1. Nearly half of all workers felt they had endured pressure from their superiors that led to illness or injury. They indicated that work schedules often meant they were forced to do their job with very little sleep. This is a well-known contributing cause to workplace injuries.

2. Less than a quarter of workers believed they had received proper training in order to do their job safely. Some said they were simply left to figure it out on their own. What’s more, the vast majority said they felt pressure from their bosses to complete their tasks more quickly.

3. Funding to the Occupational Health and Safety Administration has meant diminished resources for workers and a lack of safety-protocol oversight.

The study also highlighted data from the U.S. Bureau of Labor Statistics. The agency reported that 4.5 percent of the nearly 2 million warehouse workers in the U.S. had suffered some sort of injury in 2009. About a quarter of a percent suffered some form of work-related illness.

What that means is that warehouse work is more treacherous than other danger-prone fields, such as mining, logging or construction. By comparison, about 3 percent of construction workers were hurt in 2009, and warehouse workers were about four times more likely as a construction worker to get sick from his or her work environment.

The study also indicates that more than half of the workers in 2011 either themselves got injured or sick from work or witnessed someone become ill or injured.

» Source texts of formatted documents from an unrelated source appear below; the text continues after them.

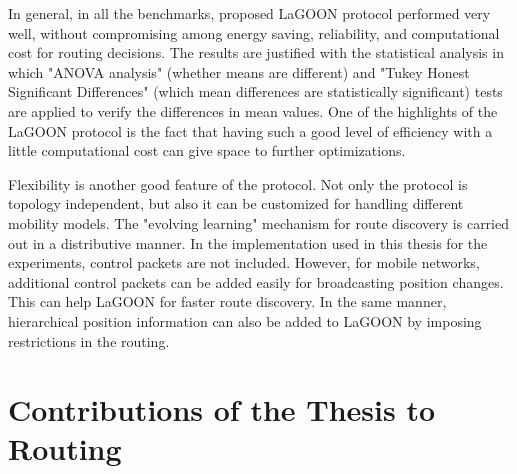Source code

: \documentclass[12pt, oneandhalf, chaparabic, sees, ms]{metu}
\begin{document}
In general, in all the benchmarks, proposed LaGOON protocol performed very well, without compromising among energy saving, 
reliability, and computational cost for routing decisions. The results are justified with the statistical analysis in which
"ANOVA analysis" (whether means are different) and
"Tukey Honest Significant Differences" (which mean differences are statistically significant) tests are applied to verify the differences in mean values.
One of the highlights of the LaGOON protocol is the fact that having 
such a good level of efficiency with a little computational cost can give space to further optimizations. 

Flexibility is another 
good feature of the protocol. Not only the protocol is topology independent, but also it can be customized for 
handling different mobility models. The "evolving learning" mechanism for route discovery is carried out in a distributive manner.
In the implementation used in this thesis for the experiments, control packets are not included. However, for mobile networks, additional
control packets can be added easily for broadcasting position changes. This can help LaGOON for faster route discovery. In the same manner, 
hierarchical position information can also be added to LaGOON by imposing restrictions in the routing.
 
% 
% 
% 







\newpage
\section{Contributions of the Thesis to Routing}\label{scontribrouting}
\end{document}
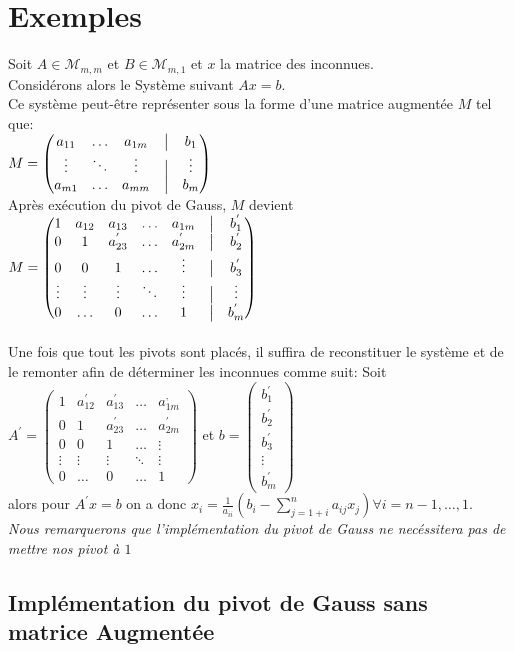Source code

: \section{Exemples}
Soit $A \in \mathcal{M}_{m,m}$ et $B \in \mathcal{M}_{m,1}$ et $x$ la matrice des inconnues. \\
Considérons alors le Système suivant $Ax=b$.\\
Ce système peut-être représenter sous la forme d'une matrice augmentée $M$ tel que:\\
$
M =  \begin{pmatrix}
a_{11}& \ldots & a_{1m} &\bigm| & b_{1} \\
\vdots & \ddots & \vdots&\bigm| &  \vdots \\
a_{m1} & \ldots & a_{mm} &\bigm|& b_{m} 
\end{pmatrix}
$
\\
Après exécution du pivot de Gauss, $M$ devient \\
$
M =  \begin{pmatrix}
1& a_{12}& a_{13} &\ldots & a_{1m} &\bigm| & b_{1}^{'} \\
0 & 1 & a_{23}^{'}&  \ldots &a_{2m}^{'} &\bigm| & b_{2}^{'} \\
0 & 0 & 1 & \ldots &\vdots &\bigm| & b_{3}^{'} \\
\vdots & \vdots & \vdots& \ddots& \vdots &\bigm| &  \vdots \\
0 & \ldots &0 &\ldots &1&\bigm|& b_{m}^{'}
\end{pmatrix}
$  \\ \\
Une fois que tout les pivots sont placés, il suffira de reconstituer le système et de le remonter afin de déterminer les inconnues comme suit:
Soit $A^{'}=  \begin{pmatrix}
1& a_{12}^{'}& a_{13}^{'} &\ldots & a_{1m}^{,} \\
0 & 1 & a_{23}^{'}&  \ldots &a_{2m}^{'} \\
0 & 0 & 1 & \ldots &\vdots\\
\vdots & \vdots & \vdots& \ddots& \vdots \\
0 & \ldots &0 &\ldots &1
\end{pmatrix}
$
et $b = \begin{pmatrix}
b_{1}^{'} \\
b_{2}^{'} \\
b_{3}^{'} \\
\vdots \\
 b_{m}^{'}
\end{pmatrix}
$
\\
alors pour $A^{'}x = b$ on a donc $x_i = \frac{1}{a_{ii}}\left( b_i-\sum\limits_{j=1+i}^n a_{ij}x_j \right) \forall i = n-1, \ldots, 1$. \\
\textit{Nous remarquerons que l'implémentation du pivot de Gauss ne necéssitera pas de mettre nos pivot à $1$}
\subsection{Implémentation du pivot de Gauss sans matrice Augmentée}
% 

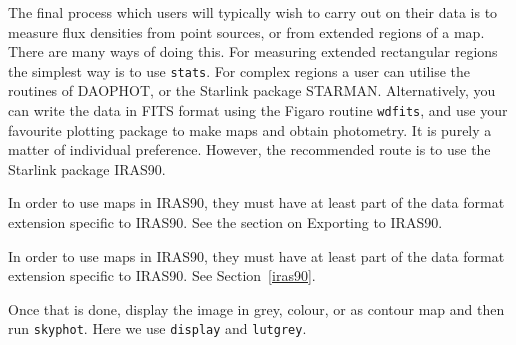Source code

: \documentclass[11pt]{article}
\newenvironment{latexonly}{}{}
\newcommand{\htmlref}[2]{#1}
\newcommand{\xref}[3]{#1}
\begin{document}
   The final process which users will typically wish to carry out on
   their data is to measure flux densities from point sources, or from
   extended regions of a map. There are many ways of doing this. For
   measuring extended rectangular regions the simplest way is to use
{\tt \xref{stats}{sun95}{STATS}}.
   For complex regions a user can utilise the routines of
\xref{DAOPHOT,}{sun42}{}
   or the Starlink package
\xref{STARMAN.}{sun141}{}
   Alternatively, you can write the data in
\htmlref{FITS format}{glossfits}
   using the Figaro routine
{\tt \xref{wdfits}{sun86}{WDFITS}},
   and use your favourite plotting package to make maps and obtain
   photometry. It is purely a matter of individual preference. However,
   the recommended route is to use the Starlink package
\xref{IRAS90.}{sun163}{}

\begin{htmlonly}
   In order to use maps in IRAS90, they must have at least part
   of the data format extension specific to IRAS90. See the section on
\htmlref{Exporting to IRAS90.}{iras90}
\end{htmlonly}
\begin{latexonly}
   In order to use maps in IRAS90, they must have at least part
   of the data format extension specific to IRAS90. See
Section~\ref{iras90}.
\end{latexonly}

   Once that is done, display the image in grey, colour, or as contour
   map and then run {\tt skyphot}. Here we use
{\tt \xref{display}{sun95}{DISPLAY}}
   and
{\tt \xref{lutgrey}{sun95}{LUTGREY}}.
\end{document}
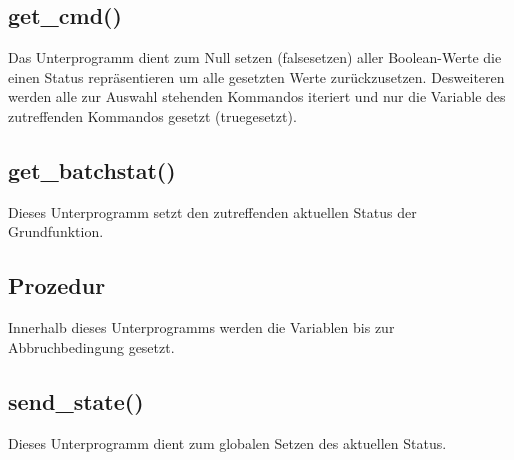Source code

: 	\subsection{get\_cmd()}
	Das Unterprogramm dient zum Null setzen (\glqq false\grqq \space setzen) aller Boolean-Werte die einen Status repräsentieren um alle gesetzten Werte zurückzusetzen. Desweiteren werden alle zur Auswahl stehenden Kommandos iteriert und nur die Variable des zutreffenden Kommandos gesetzt (\glqq true\grqq \space gesetzt).

	

	\subsection{get\_batchstat()}
	Dieses Unterprogramm setzt den zutreffenden aktuellen Status der Grundfunktion.
	
	

	\subsection{Prozedur}
	Innerhalb dieses Unterprogramms werden die Variablen bis zur Abbruchbedingung gesetzt.
	
	

	\subsection{send\_state()}
	Dieses Unterprogramm dient zum globalen Setzen des aktuellen Status.
	
	
		
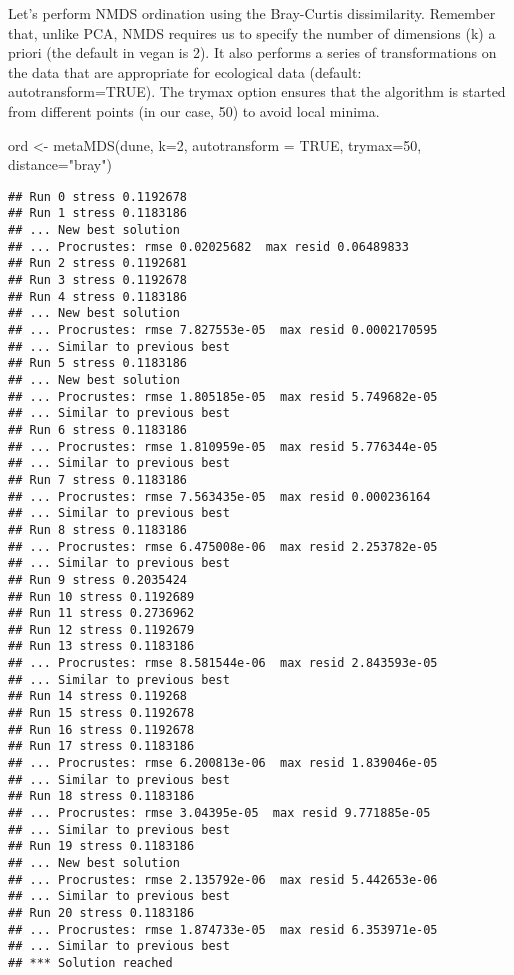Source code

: \documentclass[
]{book}
\newenvironment{Shaded}{\begin{snugshade}}{\end{snugshade}}
\newcommand{\AttributeTok}[1]{\textcolor[rgb]{0.77,0.63,0.00}{#1}}
\newcommand{\ConstantTok}[1]{\textcolor[rgb]{0.00,0.00,0.00}{#1}}
\newcommand{\DecValTok}[1]{\textcolor[rgb]{0.00,0.00,0.81}{#1}}
\newcommand{\FunctionTok}[1]{\textcolor[rgb]{0.00,0.00,0.00}{#1}}
\newcommand{\NormalTok}[1]{#1}
\newcommand{\OtherTok}[1]{\textcolor[rgb]{0.56,0.35,0.01}{#1}}
\newcommand{\StringTok}[1]{\textcolor[rgb]{0.31,0.60,0.02}{#1}}
\begin{document}
Let's perform NMDS ordination using the Bray-Curtis dissimilarity. Remember that, unlike PCA, NMDS requires us to specify the number of dimensions (k) a priori (the default in vegan is 2). It also performs a series of transformations on the data that are appropriate for ecological data (default: autotransform=TRUE). The trymax option ensures that the algorithm is started from different points (in our case, 50) to avoid local minima.

\begin{Shaded}
\begin{Highlighting}[]
\NormalTok{ord }\OtherTok{\textless{}{-}} \FunctionTok{metaMDS}\NormalTok{(dune, }\AttributeTok{k=}\DecValTok{2}\NormalTok{, }\AttributeTok{autotransform =} \ConstantTok{TRUE}\NormalTok{, }\AttributeTok{trymax=}\DecValTok{50}\NormalTok{, }\AttributeTok{distance=}\StringTok{"bray"}\NormalTok{)}
\end{Highlighting}
\end{Shaded}

\begin{verbatim}
## Run 0 stress 0.1192678 
## Run 1 stress 0.1183186 
## ... New best solution
## ... Procrustes: rmse 0.02025682  max resid 0.06489833 
## Run 2 stress 0.1192681 
## Run 3 stress 0.1192678 
## Run 4 stress 0.1183186 
## ... New best solution
## ... Procrustes: rmse 7.827553e-05  max resid 0.0002170595 
## ... Similar to previous best
## Run 5 stress 0.1183186 
## ... New best solution
## ... Procrustes: rmse 1.805185e-05  max resid 5.749682e-05 
## ... Similar to previous best
## Run 6 stress 0.1183186 
## ... Procrustes: rmse 1.810959e-05  max resid 5.776344e-05 
## ... Similar to previous best
## Run 7 stress 0.1183186 
## ... Procrustes: rmse 7.563435e-05  max resid 0.000236164 
## ... Similar to previous best
## Run 8 stress 0.1183186 
## ... Procrustes: rmse 6.475008e-06  max resid 2.253782e-05 
## ... Similar to previous best
## Run 9 stress 0.2035424 
## Run 10 stress 0.1192689 
## Run 11 stress 0.2736962 
## Run 12 stress 0.1192679 
## Run 13 stress 0.1183186 
## ... Procrustes: rmse 8.581544e-06  max resid 2.843593e-05 
## ... Similar to previous best
## Run 14 stress 0.119268 
## Run 15 stress 0.1192678 
## Run 16 stress 0.1192678 
## Run 17 stress 0.1183186 
## ... Procrustes: rmse 6.200813e-06  max resid 1.839046e-05 
## ... Similar to previous best
## Run 18 stress 0.1183186 
## ... Procrustes: rmse 3.04395e-05  max resid 9.771885e-05 
## ... Similar to previous best
## Run 19 stress 0.1183186 
## ... New best solution
## ... Procrustes: rmse 2.135792e-06  max resid 5.442653e-06 
## ... Similar to previous best
## Run 20 stress 0.1183186 
## ... Procrustes: rmse 1.874733e-05  max resid 6.353971e-05 
## ... Similar to previous best
## *** Solution reached
\end{verbatim}
\end{document}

According to OSHA’s worker safety series on warehouses, the standards that were most frequently cited in warehouse safety issues included:

Improper stacking of products;

Unsafe use of a forklift;

Failure to follow proper procedure with lockout/tagout;

Failure to use proper personal protective equipment;

Repetitive motion injuries;

Inadequate provisions for fire safety.

The lead researcher on the study team was quoted as saying that both federal and state officials need to more closely monitor the working conditions of warehouse industry employees, and that retailers should be held accountable when their factory workers are subjected to unfair and potentially unsafe treatment.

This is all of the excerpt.